Abhishek Raman

Personal information
- Born: 6 September 1993 (age 32) Delhi, India
- Batting: Left-handed
- Bowling: Right-arm off-break

Domestic team information
- 2016–present: Bengal

Career statistics
| Competition | FC | LA | T20 |
| Matches | 24 | 16 | 4 |
| Runs scored | 1,543 | 523 | 42 |
| Batting average | 37.63 | 40.23 | 21.00 |
| 100s/50s | 3/6 | 2/2 | 0/0 |
| Top score | 176 | 122* | 37 |
| Balls bowled | 12 | 6 | - |
| Wickets | 0 | 0 | - |
| Bowling average | – | – | – |
| 5 wickets in innings | – | – | – |
| 10 wickets in match | – | – | – |
| Best bowling | – | – | – |
| Catches/stumpings | 8/– | 5/– | 1/– |
- Source: ESPNcricinfo, 18 January 2020

= Abhishek Raman =

Indian cricketer (born 1993)

Abhishek Raman (born 6 September 1993) is an Indian first-class cricketer who plays for Bengal.
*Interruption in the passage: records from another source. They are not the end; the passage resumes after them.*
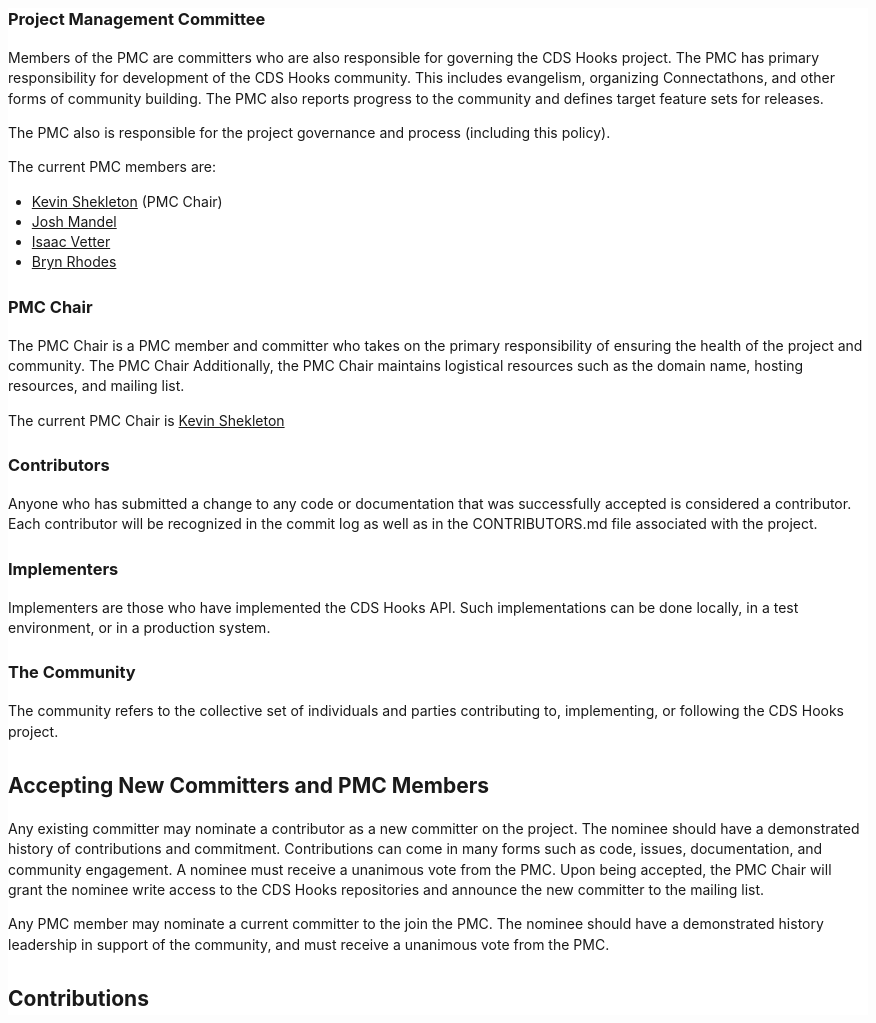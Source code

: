 
### Project Management Committee

Members of the PMC are committers who are also responsible for governing the CDS Hooks project. The PMC has primary responsibility for development of the CDS Hooks community. This includes evangelism, organizing Connectathons, and other forms of community building. The PMC also reports progress to the community and defines target feature sets for releases.

The PMC also is responsible for the project governance and process (including this policy).

The current PMC members are:

- [Kevin Shekleton](https://github.com/kpshek) (PMC Chair)
- [Josh Mandel](https://github.com/jmandel)
- [Isaac Vetter](https://github.com/isaacvetter)
- [Bryn Rhodes](https://github.com/brynrhodes)


### PMC Chair

The PMC Chair is a PMC member and committer who takes on the primary responsibility of ensuring the health of the project and community. The PMC Chair Additionally, the PMC Chair maintains logistical resources such as the domain name, hosting resources, and mailing list.

The current PMC Chair is [Kevin Shekleton](https://github.com/kpshek)

### Contributors

Anyone who has submitted a change to any code or documentation that was successfully accepted is considered a contributor. Each contributor will be recognized in the commit log as well as in the CONTRIBUTORS.md file associated with the project.

### Implementers

Implementers are those who have implemented the CDS Hooks API. Such implementations can be done locally, in a test environment, or in a production system.

### The Community

The community refers to the collective set of individuals and parties contributing to, implementing, or following the CDS Hooks project.

## Accepting New Committers and PMC Members

Any existing committer may nominate a contributor as a new committer on the project. The nominee should have a demonstrated history of contributions and commitment. Contributions can come in many forms such as code, issues, documentation, and community engagement. A nominee must receive a unanimous vote from the PMC. Upon being accepted, the PMC Chair will grant the nominee write access to the CDS Hooks repositories and announce the new committer to the mailing list.

Any PMC member may nominate a current committer to the join the PMC. The nominee should have a demonstrated history leadership in support of the community, and must receive a unanimous vote from the PMC.

## Contributions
He made his first-class debut for Bengal in the 2016–17 Ranji Trophy on 29 November 2016. He made his Twenty20 debut for Bengal in the 2016–17 Inter State Twenty-20 Tournament on 1 February 2017. He made his List A debut for Bengal in the 2016–17 Vijay Hazare Trophy on 6 March 2017.
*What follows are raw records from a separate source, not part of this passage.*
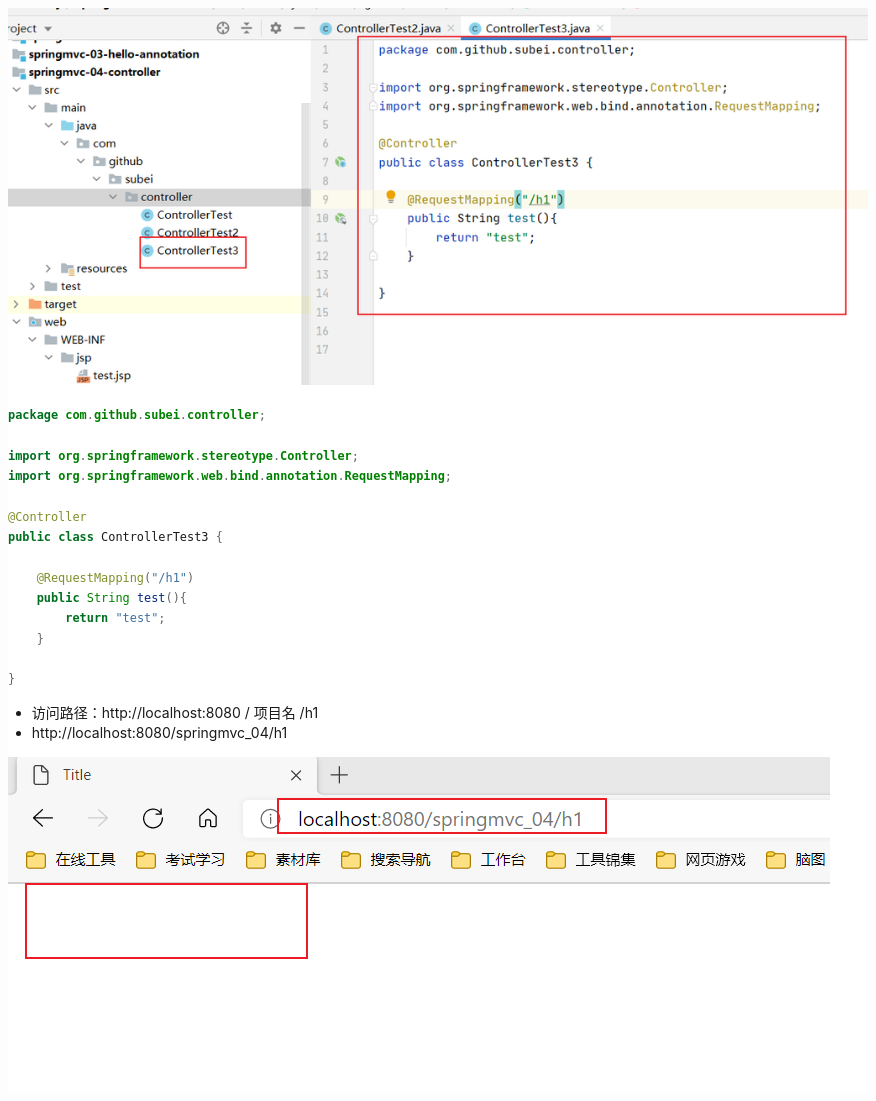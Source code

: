 ![1613831600535](img/day03/12-2.png)

```java
package com.github.subei.controller;

import org.springframework.stereotype.Controller;
import org.springframework.web.bind.annotation.RequestMapping;

@Controller
public class ControllerTest3 {

    @RequestMapping("/h1")
    public String test(){
        return "test";
    }

}
```

- 访问路径：http://localhost:8080 / 项目名 /h1
- http://localhost:8080/springmvc_04/h1

![1613831642515](img/day03/12-3.png)
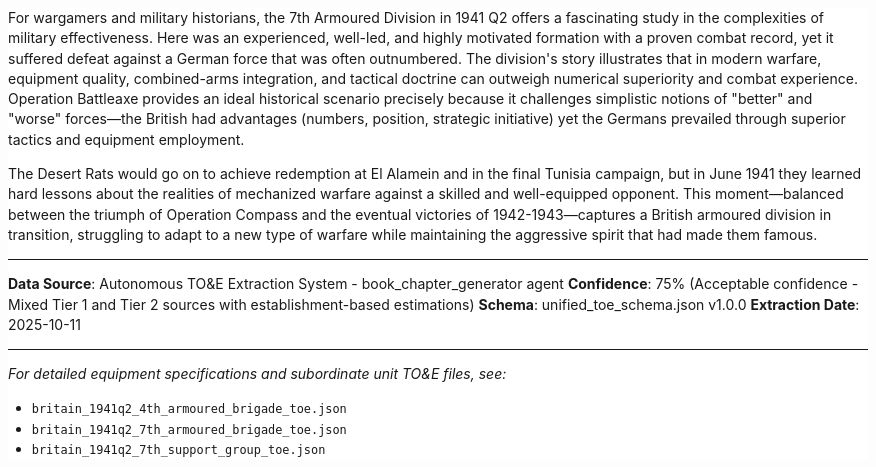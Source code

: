 For wargamers and military historians, the 7th Armoured Division in 1941 Q2 offers a fascinating study in the complexities of military effectiveness. Here was an experienced, well-led, and highly motivated formation with a proven combat record, yet it suffered defeat against a German force that was often outnumbered. The division's story illustrates that in modern warfare, equipment quality, combined-arms integration, and tactical doctrine can outweigh numerical superiority and combat experience. Operation Battleaxe provides an ideal historical scenario precisely because it challenges simplistic notions of "better" and "worse" forces—the British had advantages (numbers, position, strategic initiative) yet the Germans prevailed through superior tactics and equipment employment.

The Desert Rats would go on to achieve redemption at El Alamein and in the final Tunisia campaign, but in June 1941 they learned hard lessons about the realities of mechanized warfare against a skilled and well-equipped opponent. This moment—balanced between the triumph of Operation Compass and the eventual victories of 1942-1943—captures a British armoured division in transition, struggling to adapt to a new type of warfare while maintaining the aggressive spirit that had made them famous.

---

**Data Source**: Autonomous TO&E Extraction System - book_chapter_generator agent
**Confidence**: 75% (Acceptable confidence - Mixed Tier 1 and Tier 2 sources with establishment-based estimations)
**Schema**: unified_toe_schema.json v1.0.0
**Extraction Date**: 2025-10-11

---

*For detailed equipment specifications and subordinate unit TO&E files, see:*
- `britain_1941q2_4th_armoured_brigade_toe.json`
- `britain_1941q2_7th_armoured_brigade_toe.json`
- `britain_1941q2_7th_support_group_toe.json`
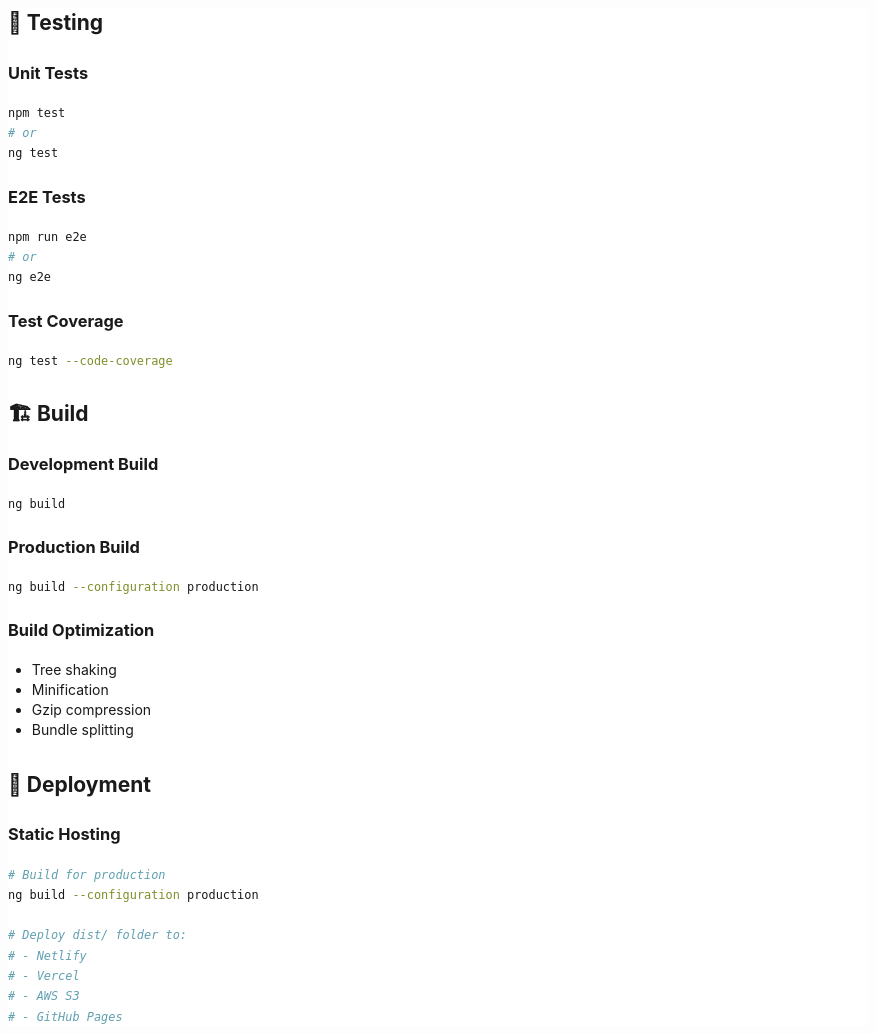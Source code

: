## 🧪 Testing

### Unit Tests
```bash
npm test
# or
ng test
```

### E2E Tests
```bash
npm run e2e
# or
ng e2e
```

### Test Coverage
```bash
ng test --code-coverage
```

## 🏗️ Build

### Development Build
```bash
ng build
```

### Production Build
```bash
ng build --configuration production
```

### Build Optimization
- Tree shaking
- Minification
- Gzip compression
- Bundle splitting

## 🚀 Deployment

### Static Hosting
```bash
# Build for production
ng build --configuration production

# Deploy dist/ folder to:
# - Netlify
# - Vercel
# - AWS S3
# - GitHub Pages
```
In November 2017, he scored his maiden first-class century, batting for Bengal against Himachal Pradesh in the 2017–18 Ranji Trophy. In July 2018, he was named in the squad for India Blue for the 2018–19 Duleep Trophy. In October 2019, he was named in India A's squad for the 2019–20 Deodhar Trophy.